24/12/2015
23/12/2015
Alain Jouffroy, le nomade des hauts vents
Alain
Jouffroy nous a quittés dimanche 20
décembre, en sa 87e année. Toute sa vie, il est resté fidèle, dans
la filiation directe de Rimbaud et des surréalistes, à son projet d’écrire pour
transformer la vie. Une ambition folle, qui est toujours restée intacte.
Je
l’avais rencontré dans sa maison du Cotentin, dans ce pays qu’il aimait avec
passion. Il adorait déambuler dans les rues de Cherbourg. Il disait qu’à ses
yeux, Rimbaud planait sur cette ville du bout du monde et sur tout le cap de la
Hague et il aimait lui parler : « Il en fréquente assidûment, chaque
nuit, le matin surtout, les sept
vents », assure-t-il dans son livre le plus mystérieux et le plus renversant, «Rimbaud, Napoléon, Cherbourg et l’Externet.
« Le Cotentin fait partie de ce qu’on peut appeler, continent sans
frontières, la Rimbaldie. »
A partir
de Cherbourg et de sa maison de la
presqu’île du Cotentin, il aimait créer toutes sortes de liens avec des amis du
monde entier (ce qu’il appelait l’Externet). « Cherbourg n’est pour moi
que l’avant-poste de tous les aujourd’hui
et de tous les ici, de tous les où du monde. Ce n’est pas une ville plus
poétique qu’une autre, mais c’en est une où la poésie peut se vivre aussi
consciemment qu’à Katmandou, sur le mont Athos ou au bord du canal de Panama, à
la construction duquel Rimbaud a songé sérieusement à collaborer. »
En 2003,
à 75 ans, il publiait, chez Gallimard, Vies,
un livre où il s’affirmait comme un des plus grands poètes de notre temps. Le
texte qui ouvre le volume est une suite intitulée L’épée dans l’eau, et elle est
dédiée au peintre italien Lucio Fontana, qui créa, dans les années 50 et 60,
des œuvres conceptuelles qui remettent en question toute l’histoire de la
peinture de chevalet. On retrouve dans la démarche poétique d’Alain Jouffroy
cette même volonté de tout reprendre à zéro et de faire preuve, en toute
occasion, d’une liberté extrême. « Le vide est le lieu de naissance de la
liberté./ Le vide est en l’homme./ L’homme est un amant du vide »,
écrit-il, avant d’ajouter, pour bien préciser son ambition d’aller jusqu’au
bout de sa pensée et de rejeter toutes les conceptions précédemment
admises : « L’homme réinvente à tout instant sa liberté. »
La
rencontre d’André Breton, « par hasard » à Huelgoat, lorsqu’il avait
18 ans, a été déterminante. C’est donc très jeune qu’Alain Jouffroy est entré
dans le groupe surréaliste. Il y a été exclu très rapidement aussi, mais n’a
jamais éprouvé de ressentiment contre Breton. Au contraire. « Mais c’est à
moi surtout de dire ta grandeur de lion fatigué/ Qui ouvre une par une les
cellules de la pensée/ Et se couche lentement – locomotive déraillée de ta
forêt convulsive ».
Et comme
Breton cherchait l’or du temps, Jouffroy était un homme aux aguets. Il
attendait qu’à chaque seconde un miracle se produise. Il s’intéressait à tout.

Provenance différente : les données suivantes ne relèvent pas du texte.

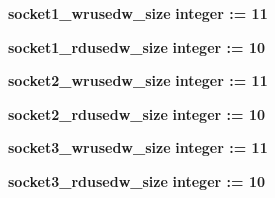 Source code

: \begin{DoxyCompactItemize}
\item 
{\bf socket1\+\_\+wrusedw\+\_\+size} {\bfseries {\bfseries \textcolor{comment}{integer}\textcolor{vhdlchar}{ }\textcolor{vhdlchar}{ }\textcolor{vhdlchar}{\+:}\textcolor{vhdlchar}{=}\textcolor{vhdlchar}{ }\textcolor{vhdlchar}{ } \textcolor{vhdldigit}{11} \textcolor{vhdlchar}{ }}}
\item 
{\bf socket1\+\_\+rdusedw\+\_\+size} {\bfseries {\bfseries \textcolor{comment}{integer}\textcolor{vhdlchar}{ }\textcolor{vhdlchar}{ }\textcolor{vhdlchar}{\+:}\textcolor{vhdlchar}{=}\textcolor{vhdlchar}{ }\textcolor{vhdlchar}{ } \textcolor{vhdldigit}{10} \textcolor{vhdlchar}{ }}}
\item 
{\bf socket2\+\_\+wrusedw\+\_\+size} {\bfseries {\bfseries \textcolor{comment}{integer}\textcolor{vhdlchar}{ }\textcolor{vhdlchar}{ }\textcolor{vhdlchar}{\+:}\textcolor{vhdlchar}{=}\textcolor{vhdlchar}{ }\textcolor{vhdlchar}{ } \textcolor{vhdldigit}{11} \textcolor{vhdlchar}{ }}}
\item 
{\bf socket2\+\_\+rdusedw\+\_\+size} {\bfseries {\bfseries \textcolor{comment}{integer}\textcolor{vhdlchar}{ }\textcolor{vhdlchar}{ }\textcolor{vhdlchar}{\+:}\textcolor{vhdlchar}{=}\textcolor{vhdlchar}{ }\textcolor{vhdlchar}{ } \textcolor{vhdldigit}{10} \textcolor{vhdlchar}{ }}}
\item 
{\bf socket3\+\_\+wrusedw\+\_\+size} {\bfseries {\bfseries \textcolor{comment}{integer}\textcolor{vhdlchar}{ }\textcolor{vhdlchar}{ }\textcolor{vhdlchar}{\+:}\textcolor{vhdlchar}{=}\textcolor{vhdlchar}{ }\textcolor{vhdlchar}{ } \textcolor{vhdldigit}{11} \textcolor{vhdlchar}{ }}}
\item 
{\bf socket3\+\_\+rdusedw\+\_\+size} {\bfseries {\bfseries \textcolor{comment}{integer}\textcolor{vhdlchar}{ }\textcolor{vhdlchar}{ }\textcolor{vhdlchar}{\+:}\textcolor{vhdlchar}{=}\textcolor{vhdlchar}{ }\textcolor{vhdlchar}{ } \textcolor{vhdldigit}{10} \textcolor{vhdlchar}{ }}}
\end{DoxyCompactItemize}
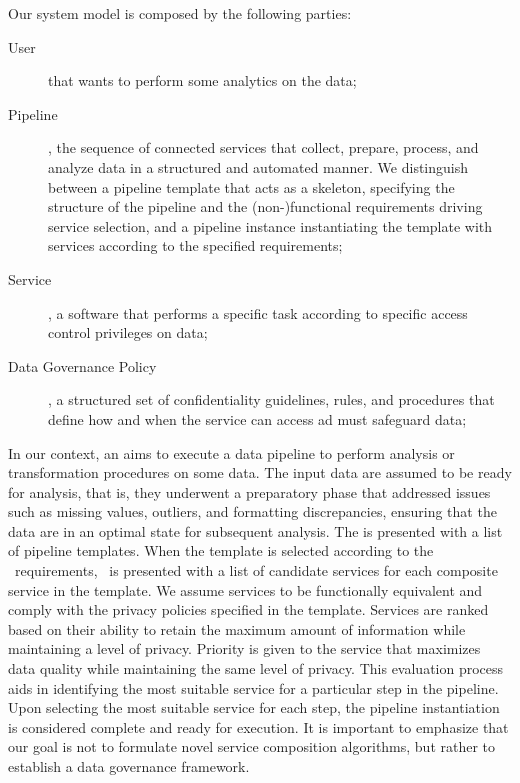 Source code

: Our system model is composed by the following parties:
\begin{description}
  \item[User] that wants to perform some analytics on the data;
  \item[Pipeline], the sequence of connected services that collect, prepare, process, and analyze data  in a structured and automated manner. We distinguish between a pipeline template that acts as a skeleton, specifying the structure of the pipeline and the (non-)functional requirements driving  service selection, and a pipeline instance instantiating the template with services according to the specified requirements;
  \item[Service], a software that performs a specific task according to specific access control privileges on data; %
  \item[Data Governance Policy], a structured set of confidentiality guidelines, rules, and procedures that define how and when the service can access ad must safeguard data;
\end{description}


In our context, an \user aims to execute a data pipeline to perform analysis or transformation procedures on some data.
The input data are assumed to be ready for analysis, that is, they underwent a preparatory phase that addressed issues such as missing values, outliers, and formatting discrepancies, ensuring that the data are in an optimal state for subsequent analysis.
The \user is presented with a list of pipeline templates. When the template is selected according to the \user\ requirements, \user\ is presented with a list of candidate services for each composite service in the template. We assume services to be functionally equivalent and comply with the privacy policies specified in the template.
Services are ranked based on their ability to retain the maximum amount of information while maintaining a level of privacy.
Priority is given to the service that maximizes data quality while maintaining the same level of privacy.
This evaluation process aids in identifying the most suitable service for a particular step in the pipeline.
Upon selecting the most suitable service for each step, the pipeline instantiation is considered complete and ready for execution.
It is important to emphasize that our goal is not to formulate novel service composition algorithms, but rather to establish a data governance framework.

Il était ouvert et il cherchait, avec d’autres poètes souvent beaucoup plus
jeunes que lui, à provoquer des rencontres, à faire circuler les mots pour
déjouer « la dictature de la Bêtise humaine ». Avec ces hommes et ces
femmes, il a commencé à penser et à mettre en place cet autre système de
communication qu’il appelait Externet.
Ces idées
de commune planétaire, Alain Jouffroy les lançait depuis Paris ou le Cotentin,
où ce grand voyageur travaillait en toute liberté :
« Par les temps toujours changeants de l’incoercible presqu’île/ où j’ai
choisi avec Fusako de repousser ma folie/ Et de chasser les perroquets du
pire ». Dans ce Cotentin, où il disait habiter mieux qu’ailleurs, il aimait
observer les ciels changeants, respirer les hauts vents et dialoguer avec
Arthur Rimbaud, dont l’esprit ne le quittait jamais très longtemps. « On
ne sait plus déchiffrer Rimbaud/ Ce masque de feu dans la nuit polaire ».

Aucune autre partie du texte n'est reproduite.